What you should do:
Give the number of lines in the data that contain the word "current"; no other text is needed.

Provided records:
◆ ◆ ◆ ◆ ◆
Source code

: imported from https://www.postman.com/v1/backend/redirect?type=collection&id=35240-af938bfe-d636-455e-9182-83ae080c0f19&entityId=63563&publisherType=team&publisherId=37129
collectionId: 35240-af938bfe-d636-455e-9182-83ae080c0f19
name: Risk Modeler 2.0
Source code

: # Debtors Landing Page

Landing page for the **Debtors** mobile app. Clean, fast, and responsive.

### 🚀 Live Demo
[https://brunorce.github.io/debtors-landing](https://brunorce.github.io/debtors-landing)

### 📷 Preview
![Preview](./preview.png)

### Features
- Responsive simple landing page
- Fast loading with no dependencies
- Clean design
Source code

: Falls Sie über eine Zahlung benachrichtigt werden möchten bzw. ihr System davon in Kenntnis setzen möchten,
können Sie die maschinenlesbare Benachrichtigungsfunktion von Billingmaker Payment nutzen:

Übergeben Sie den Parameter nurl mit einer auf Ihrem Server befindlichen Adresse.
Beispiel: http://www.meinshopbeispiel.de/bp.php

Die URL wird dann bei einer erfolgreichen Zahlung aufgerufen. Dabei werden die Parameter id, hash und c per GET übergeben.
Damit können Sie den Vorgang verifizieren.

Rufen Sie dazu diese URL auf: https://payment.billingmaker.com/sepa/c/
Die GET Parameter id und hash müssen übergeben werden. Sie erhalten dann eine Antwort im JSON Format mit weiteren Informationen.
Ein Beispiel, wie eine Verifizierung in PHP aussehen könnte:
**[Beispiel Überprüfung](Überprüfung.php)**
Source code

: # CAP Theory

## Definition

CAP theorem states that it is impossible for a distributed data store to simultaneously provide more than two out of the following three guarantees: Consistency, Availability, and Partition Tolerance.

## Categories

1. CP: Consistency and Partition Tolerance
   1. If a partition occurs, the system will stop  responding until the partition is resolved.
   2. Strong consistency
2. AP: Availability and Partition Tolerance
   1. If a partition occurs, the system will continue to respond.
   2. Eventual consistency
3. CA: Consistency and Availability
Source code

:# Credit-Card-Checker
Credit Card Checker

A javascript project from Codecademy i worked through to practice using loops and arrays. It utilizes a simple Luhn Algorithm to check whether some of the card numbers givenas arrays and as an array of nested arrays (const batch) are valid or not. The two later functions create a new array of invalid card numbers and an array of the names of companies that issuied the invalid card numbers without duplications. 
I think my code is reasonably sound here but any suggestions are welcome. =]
◆ ◆ ◆ ◆ ◆
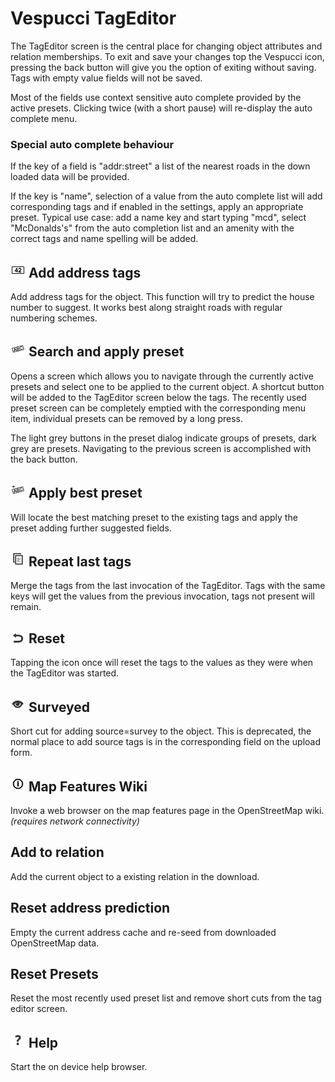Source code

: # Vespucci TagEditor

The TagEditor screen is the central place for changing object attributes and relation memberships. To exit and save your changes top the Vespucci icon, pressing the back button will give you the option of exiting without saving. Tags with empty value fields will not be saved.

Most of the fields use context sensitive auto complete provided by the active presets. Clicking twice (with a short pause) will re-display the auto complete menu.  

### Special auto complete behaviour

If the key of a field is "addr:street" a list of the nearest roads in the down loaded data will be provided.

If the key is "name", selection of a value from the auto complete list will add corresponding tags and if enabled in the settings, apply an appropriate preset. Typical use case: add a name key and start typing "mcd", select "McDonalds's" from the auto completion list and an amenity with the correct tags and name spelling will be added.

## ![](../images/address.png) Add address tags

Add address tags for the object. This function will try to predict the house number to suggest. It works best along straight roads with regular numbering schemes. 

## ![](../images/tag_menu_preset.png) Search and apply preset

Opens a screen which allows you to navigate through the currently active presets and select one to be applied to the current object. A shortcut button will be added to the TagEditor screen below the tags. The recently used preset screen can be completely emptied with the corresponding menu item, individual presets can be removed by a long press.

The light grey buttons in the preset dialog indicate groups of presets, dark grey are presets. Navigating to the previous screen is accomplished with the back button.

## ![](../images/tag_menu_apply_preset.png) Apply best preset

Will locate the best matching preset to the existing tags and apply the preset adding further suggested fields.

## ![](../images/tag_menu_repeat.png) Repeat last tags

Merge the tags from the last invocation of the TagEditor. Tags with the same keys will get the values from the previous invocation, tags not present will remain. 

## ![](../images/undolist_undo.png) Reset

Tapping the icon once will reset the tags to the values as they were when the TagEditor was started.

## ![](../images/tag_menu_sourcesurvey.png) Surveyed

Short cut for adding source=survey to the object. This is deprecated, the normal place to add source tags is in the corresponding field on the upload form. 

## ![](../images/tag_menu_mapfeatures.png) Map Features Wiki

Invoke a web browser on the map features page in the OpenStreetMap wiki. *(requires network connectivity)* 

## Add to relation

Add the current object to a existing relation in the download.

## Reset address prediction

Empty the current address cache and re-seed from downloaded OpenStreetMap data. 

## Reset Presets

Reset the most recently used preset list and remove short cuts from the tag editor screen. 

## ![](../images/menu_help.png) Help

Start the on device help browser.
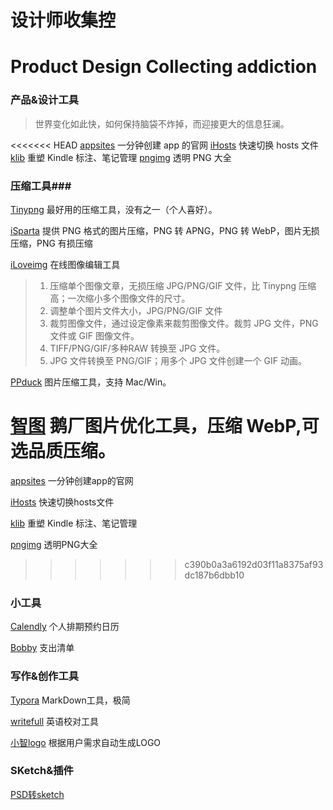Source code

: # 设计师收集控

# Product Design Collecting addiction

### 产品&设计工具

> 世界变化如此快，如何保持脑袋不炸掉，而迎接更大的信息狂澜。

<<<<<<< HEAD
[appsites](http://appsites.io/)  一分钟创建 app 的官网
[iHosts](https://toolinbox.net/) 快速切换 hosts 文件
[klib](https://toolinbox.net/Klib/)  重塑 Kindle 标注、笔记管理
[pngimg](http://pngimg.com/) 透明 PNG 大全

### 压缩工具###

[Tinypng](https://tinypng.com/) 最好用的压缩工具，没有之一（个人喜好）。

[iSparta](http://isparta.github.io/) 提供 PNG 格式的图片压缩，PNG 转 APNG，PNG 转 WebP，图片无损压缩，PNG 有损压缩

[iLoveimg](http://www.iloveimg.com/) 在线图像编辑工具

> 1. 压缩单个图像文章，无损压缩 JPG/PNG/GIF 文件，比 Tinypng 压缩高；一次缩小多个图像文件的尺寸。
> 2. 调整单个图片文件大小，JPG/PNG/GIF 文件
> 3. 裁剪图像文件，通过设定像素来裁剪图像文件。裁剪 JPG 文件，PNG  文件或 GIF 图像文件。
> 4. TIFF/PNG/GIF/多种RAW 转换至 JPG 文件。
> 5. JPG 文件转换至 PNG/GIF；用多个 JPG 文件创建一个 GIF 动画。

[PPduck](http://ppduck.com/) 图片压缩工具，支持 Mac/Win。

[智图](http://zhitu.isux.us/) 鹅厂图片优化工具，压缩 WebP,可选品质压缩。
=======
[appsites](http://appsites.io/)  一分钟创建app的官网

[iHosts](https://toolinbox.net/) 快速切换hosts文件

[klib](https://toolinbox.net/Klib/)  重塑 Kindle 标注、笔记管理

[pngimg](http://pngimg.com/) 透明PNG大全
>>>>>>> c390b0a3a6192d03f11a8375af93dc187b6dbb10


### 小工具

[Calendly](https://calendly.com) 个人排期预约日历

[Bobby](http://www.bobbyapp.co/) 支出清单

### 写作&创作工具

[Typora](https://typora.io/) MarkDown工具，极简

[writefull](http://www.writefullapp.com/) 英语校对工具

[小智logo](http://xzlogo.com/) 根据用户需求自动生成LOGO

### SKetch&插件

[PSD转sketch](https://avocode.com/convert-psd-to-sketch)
◆ ◆ ◆ ◆ ◆
Exercise output:
3